> Goal of the exercise: Whichever lines of the entries hold the word "channel" should be identified and copied.

Supplied information: Begin

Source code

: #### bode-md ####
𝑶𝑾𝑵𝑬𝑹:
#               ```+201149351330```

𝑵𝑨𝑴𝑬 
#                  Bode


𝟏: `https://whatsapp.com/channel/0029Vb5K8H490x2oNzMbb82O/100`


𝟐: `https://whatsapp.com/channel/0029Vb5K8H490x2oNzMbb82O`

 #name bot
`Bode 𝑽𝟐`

Supplied information: End

> Result:
𝟏: `https://whatsapp.com/channel/0029Vb5K8H490x2oNzMbb82O/100`
𝟐: `https://whatsapp.com/channel/0029Vb5K8H490x2oNzMbb82O`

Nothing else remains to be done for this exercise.